What? Kids don’t dance anymore? Did kids stop dancing when disco died? Kids! What’s the matter with kids today? Kids!

Skillful improvisation, I don’t expect. But syncopation is built in to today’s pop music from the bottom to the top. The only reason there was none at the concert was the director carefully chose the selections to avoid it, IMHO.

Maybe the fact that the accompanist – who was not a student – is the organist for a local church had something to do with it. I have a hard time envisioning ramrod-straight Bob gettin’ down & funky, groovin’ to a nasty backbeat.

I think Misnomer’s onto something here. In my high school choir (paler than the driven snow, but not quite as pure), more than half the people couldn’t read music and sang entirely by ear. Choir was their only experience with music, and most of them said they were too dumb to learn to read music. Forget rhythm; hardly any of them knew what a quarter note is. In order to get the entire choir to clap together on the right beat, it took a titanic effort. And, frankly, most of us (including me) weren’t talented enough singers to improvise. If there were solos that called for improvisation, then the best singers in the choir got them, and they were able to do it . . . with practice.

High school choirs aren’t about the pick of the crop. It’s more about choosing music that will challenge but not overtax your choir. Improvisation, syncopation, etc. are just out of the realm of experience for your average choir student.

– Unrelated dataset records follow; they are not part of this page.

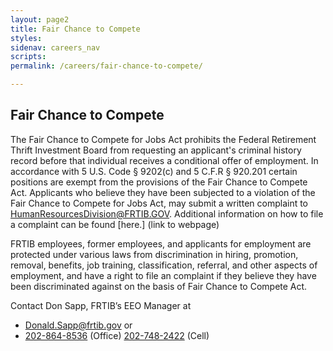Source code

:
 ```yaml
---
layout: page2
title: Fair Chance to Compete
styles:
sidenav: careers_nav
scripts:
permalink: /careers/fair-chance-to-compete/

---
```

## Fair Chance to Compete

The Fair Chance to Compete for Jobs Act prohibits the Federal Retirement Thrift Investment Board from requesting an applicant's criminal history record before that individual receives a conditional offer of employment. In accordance with 5 U.S. Code § 9202(c) and 5 C.F.R § 920.201 certain positions are exempt from the provisions of the Fair Chance to Compete Act. Applicants who believe they have been subjected to a violation of the Fair Chance to Compete for Jobs Act, may submit a written complaint to HumanResourcesDivision@FRTIB.GOV.      Additional information on how to file a complaint can be found [here.] (link to webpage)


FRTIB employees, former employees, and applicants for employment are protected under various laws from discrimination in hiring, promotion, removal, benefits, job training, classification, referral, and other aspects of employment, and have a right to file an complaint if they believe they have been discriminated against on the basis of Fair Chance to Compete Act.

Contact Don Sapp, FRTIB’s EEO Manager at<br>
* <Donald.Sapp@frtib.gov> or
* <a href="tel:202-864-8536">202-864-8536</a> (Office) <a href="tel:202-748-2422"> 202-748-2422</a> (Cell)


<!-- CONTENT END -->
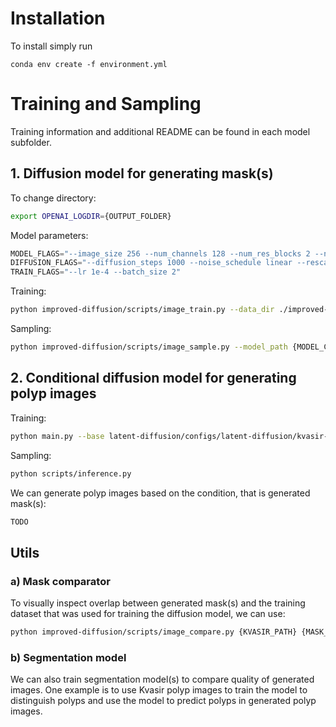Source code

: # Installation
To install simply run 
```
conda env create -f environment.yml
```

# Training and Sampling
Training information and additional README can be found in each model subfolder.

## 1. Diffusion model for generating mask(s)
To change directory:
```bash
export OPENAI_LOGDIR={OUTPUT_FOLDER}
```
Model parameters:
```python
MODEL_FLAGS="--image_size 256 --num_channels 128 --num_res_blocks 2 --num_heads 1 --learn_sigma True --use_scale_shift_norm False --attention_resolutions 16"
DIFFUSION_FLAGS="--diffusion_steps 1000 --noise_schedule linear --rescale_learned_sigmas False --rescale_timesteps False"
TRAIN_FLAGS="--lr 1e-4 --batch_size 2"
```
Training:
```bash
python improved-diffusion/scripts/image_train.py --data_dir ./improved-diffusion/datasets/Kvasir-SEG/masks $MODEL_FLAGS $DIFFUSION_FLAGS $TRAIN_FLAGS
```
Sampling:
```bash
python improved-diffusion/scripts/image_sample.py --model_path {MODEL_CHECKPOINT.pt} --output {OUTPUT_TYPE} --postprocess {POSTPROCESS} $MODEL_FLAGS $DIFFUSION_FLAGS
```

## 2. Conditional diffusion model for generating polyp images
Training:
```bash
python main.py --base latent-diffusion/configs/latent-diffusion/kvasir-ldm-vq4-.yaml -t --gpus 0,
```
Sampling:
```bash
python scripts/inference.py
```
We can generate polyp images based on the condition, that is generated mask(s):
```bash
TODO
```

## Utils
### a) Mask comparator
To visually inspect overlap between generated mask(s) and the training dataset that was used for training the diffusion model,
we can use:
```bash
python improved-diffusion/scripts/image_compare.py {KVASIR_PATH} {MASK_IMAGE_PATH}
```
### b) Segmentation model
We can also train segmentation model(s) to compare quality of generated images.
One example is to use Kvasir polyp images to train the model to distinguish polyps and use the model to 
predict polyps in generated polyp images.
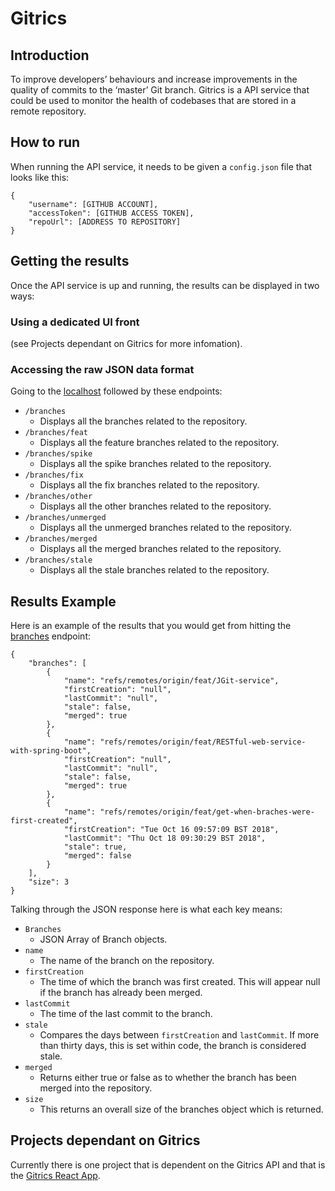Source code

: # Gitrics
## Introduction
To improve developers’ behaviours and increase improvements in the quality of commits to the ‘master’ Git branch. Gitrics is a API service that could be used to monitor the health of codebases that are stored in a remote repository.
## How to run
When running the API service, it needs to be given a `config.json` file that looks like this:
```
{
	"username": [GITHUB ACCOUNT],
	"accessToken": [GITHUB ACCESS TOKEN],
	"repoUrl": [ADDRESS TO REPOSITORY]
}
```
## Getting the results
Once the API service is up and running, the results can be displayed in two ways:
### Using a dedicated UI front 
(see Projects dependant on Gitrics for more infomation).
### Accessing the raw JSON data format 
Going to the [localhost](http://localhost:8080/) followed by these endpoints:
  - `/branches`
  	* Displays all the branches related to the repository.
  - `/branches/feat`
  	* Displays all the feature branches related to the repository.
  - `/branches/spike`
  	* Displays all the spike branches related to the repository.
  - `/branches/fix`
   	* Displays all the fix branches related to the repository.
  - `/branches/other`
  	* Displays all the other branches related to the repository.
  - `/branches/unmerged`
  	* Displays all the unmerged branches related to the repository.
  - `/branches/merged`
  	* Displays all the merged branches related to the repository.
  - `/branches/stale`
  	* Displays all the stale branches related to the repository.
## Results Example
Here is an example of the results that you would get from hitting the [branches](http://localhost:8080/branches) endpoint:
```
{
	"branches": [
		{
			"name": "refs/remotes/origin/feat/JGit-service",
			"firstCreation": "null",
			"lastCommit": "null",
			"stale": false,
			"merged": true
		},
		{
			"name": "refs/remotes/origin/feat/RESTful-web-service-with-spring-boot",
			"firstCreation": "null",
			"lastCommit": "null",
			"stale": false,
			"merged": true
		},
		{
			"name": "refs/remotes/origin/feat/get-when-braches-were-first-created",
			"firstCreation": "Tue Oct 16 09:57:09 BST 2018",
			"lastCommit": "Thu Oct 18 09:30:29 BST 2018",
			"stale": true,
			"merged": false
		}
	],
	"size": 3
}
```
Talking through the JSON response here is what each key means:
- `Branches`
	* JSON Array of Branch objects.
- `name`
	* The name of the branch on the repository.
- `firstCreation`
	* The time of which the branch was first created. This will appear null if the branch has already been merged.
- `lastCommit`
	* The time of the last commit to the branch.
- `stale`
	* Compares the days between `firstCreation` and `lastCommit`. If more than thirty days, this is set within code, the branch is considered stale.
- `merged`
	* Returns either true or false as to whether the branch has been merged into the repository.
- `size`
	* This returns an overall size of the branches object which is returned.

## Projects dependant on Gitrics
Currently there is one project that is dependent on the Gitrics API and that is the [Gitrics React App](https://github.com/bradches/gitrics-react).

You also have to skirt the issue of political correctness and “moral compass” of the community. When I was swing/show choir (slightly more likely to have improv and syncopation), we sang “All That Jazz,” and the line that goes “where the gin is cold and the pian-uh’s hot” was changed to “where the ice is cold and the pian-uh’s hot,” because high-schoolers singing about gin was just too risky. Obviously we would be enticed to live a life devoted to “jazz and liquor.” :stuck_out_tongue:

My choir teacher practically went into paroxysms looking for non-devotional music for us to sing that wasn’t written in the 18th century and that wouldn’t cause the school board to squint with flared nostrils in her direction. Add that to the fact that a lot of the popular music selection for the high school level is white-washed and simplified to a mere ghost of itself, and you’re left with slim pickings when it comes to music. Pop music from the 1960s was often the best she could come up with.

I’m from Wisconsin, though not near Sturgeon Bay, if you’re curious. I imagine my school was a lot smaller than the one whose concert you attended, but I wouldn’t be surprised if they were about the same politically and socially.

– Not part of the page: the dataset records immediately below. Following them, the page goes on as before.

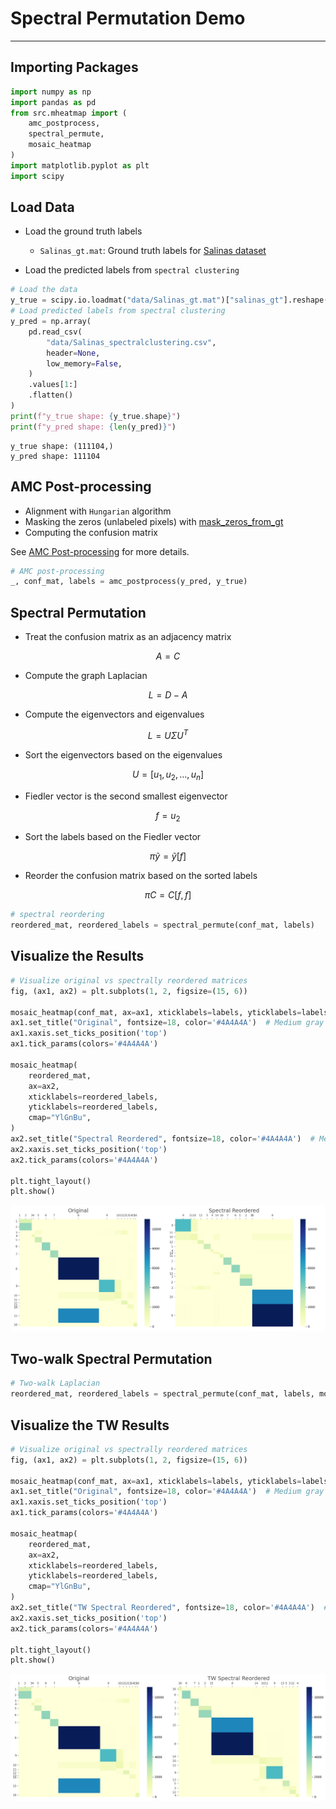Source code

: # Spectral Permutation Demo

---

## Importing Packages

```python
import numpy as np
import pandas as pd
from src.mheatmap import (
    amc_postprocess, 
    spectral_permute, 
    mosaic_heatmap
)
import matplotlib.pyplot as plt
import scipy
```

## Load Data

- Load the ground truth labels

    - `Salinas_gt.mat`: Ground truth labels for [Salinas dataset](http://www.ehu.eus/ccwintco/index.php/Hyperspectral_Remote_Sensing_Scenes)

- Load the predicted labels from `spectral clustering`

```python
# Load the data
y_true = scipy.io.loadmat("data/Salinas_gt.mat")["salinas_gt"].reshape(-1)
# Load predicted labels from spectral clustering
y_pred = np.array(
    pd.read_csv(
        "data/Salinas_spectralclustering.csv",
        header=None,
        low_memory=False,
    )
    .values[1:]
    .flatten()
)
print(f"y_true shape: {y_true.shape}")
print(f"y_pred shape: {len(y_pred)}")
```

    y_true shape: (111104,)
    y_pred shape: 111104

## AMC Post-processing

- Alignment with `Hungarian` algorithm
- Masking the zeros (unlabeled pixels) with [mask_zeros_from_gt](../api/amc-postprocess.md)
- Computing the confusion matrix

See [AMC Post-processing](../api/amc-postprocess.md) for more details.

```python
# AMC post-processing
_, conf_mat, labels = amc_postprocess(y_pred, y_true)
```

## Spectral Permutation

- Treat the confusion matrix as an adjacency matrix

$$
A = C
$$

- Compute the graph Laplacian

$$
L = D - A
$$

- Compute the eigenvectors and eigenvalues

$$
L = U \Sigma U^T
$$

- Sort the eigenvectors based on the eigenvalues

$$
U = [u_1, u_2, \ldots, u_n]
$$

- Fiedler vector is the second smallest eigenvector

$$
f = u_2
$$

- Sort the labels based on the Fiedler vector

$$
\pi\tilde{y} = \tilde{y}[f]
$$

- Reorder the confusion matrix based on the sorted labels

$$
\pi C = C[f, f]
$$

```python
# spectral reordering
reordered_mat, reordered_labels = spectral_permute(conf_mat, labels)
```

## Visualize the Results

```python
# Visualize original vs spectrally reordered matrices
fig, (ax1, ax2) = plt.subplots(1, 2, figsize=(15, 6))

mosaic_heatmap(conf_mat, ax=ax1, xticklabels=labels, yticklabels=labels, cmap="YlGnBu")
ax1.set_title("Original", fontsize=18, color='#4A4A4A')  # Medium gray
ax1.xaxis.set_ticks_position('top')
ax1.tick_params(colors='#4A4A4A')

mosaic_heatmap(
    reordered_mat,
    ax=ax2,
    xticklabels=reordered_labels,
    yticklabels=reordered_labels,
    cmap="YlGnBu",
)
ax2.set_title("Spectral Reordered", fontsize=18, color='#4A4A4A')  # Medium gray
ax2.xaxis.set_ticks_position('top')
ax2.tick_params(colors='#4A4A4A')

plt.tight_layout()
plt.show()
```

![png](images/spectral_permutation.png)

## Two-walk Spectral Permutation

```python
# Two-walk Laplacian
reordered_mat, reordered_labels = spectral_permute(conf_mat, labels, mode='tw')
```

## Visualize the TW Results

```python
# Visualize original vs spectrally reordered matrices
fig, (ax1, ax2) = plt.subplots(1, 2, figsize=(15, 6))

mosaic_heatmap(conf_mat, ax=ax1, xticklabels=labels, yticklabels=labels, cmap="YlGnBu")
ax1.set_title("Original", fontsize=18, color='#4A4A4A')  # Medium gray
ax1.xaxis.set_ticks_position('top')
ax1.tick_params(colors='#4A4A4A')

mosaic_heatmap(
    reordered_mat,
    ax=ax2,
    xticklabels=reordered_labels,
    yticklabels=reordered_labels,
    cmap="YlGnBu",
)
ax2.set_title("TW Spectral Reordered", fontsize=18, color='#4A4A4A')  # Medium gray
ax2.xaxis.set_ticks_position('top')
ax2.tick_params(colors='#4A4A4A')

plt.tight_layout()
plt.show()
```

![png](images/tws_permutation.png)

Say what you want about the Mormons, and there sure is enough to say, but they have a pretty damned good choir! However, more blondes than on Malibu beaches.

But when you watch a film like Sister Act or a gospel documetnary, you know how much fun choir music can and should be!

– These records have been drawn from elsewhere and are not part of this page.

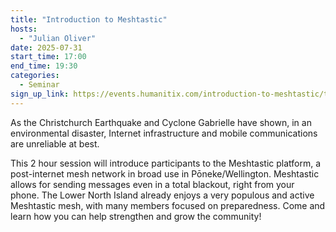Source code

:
 ```yaml
---
title: "Introduction to Meshtastic"
hosts:
  - "Julian Oliver"
date: 2025-07-31
start_time: 17:00
end_time: 19:30
categories:
  - Seminar
sign_up_link: https://events.humanitix.com/introduction-to-meshtastic/tickets
---
```


As the Christchurch Earthquake and Cyclone Gabrielle have shown, in an
environmental disaster, Internet infrastructure and mobile communications are
unreliable at best.

This 2 hour session will introduce participants to the Meshtastic platform, a
post-internet mesh network in broad use in Pōneke/Wellington. Meshtastic allows
for sending messages even in a total blackout, right from your phone. The Lower
North Island already enjoys a very populous and active Meshtastic mesh, with
many members focused on preparedness. Come and learn how you can help strengthen
and grow the community! 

There was a black church in my neighborhood when I was growing up, and we white boys would hang out on the corner Sunday mornings and listen to their choir singing. Will never forget how truly inspiring it was.

Imagine if the Mormons had a black choir director!

Yeah, been there. I saw video footage of my high school choir performing Sam and Dave’s Soul Man once, and it was kinda funny in its Caucasianality. A song like Soul Man just doesn’t work if you sing it with perfect diction and don’t get INTO it. There was some choreography, but if you think of it as a vocal exercise or what have you and don’t put something behind your singing, no meaning comes across and it’s painfully obvious. I don’t find the whole a capella thing very interesting in general, so I may be biased. But the reason it bores me is that this happens a healthy chunk of the time - any soul or rock-type song they interpret comes out flat and starched. Doesn’t always happen, though. A few years ago I heard a college a capella group do a terrific Stevie Wonder medley.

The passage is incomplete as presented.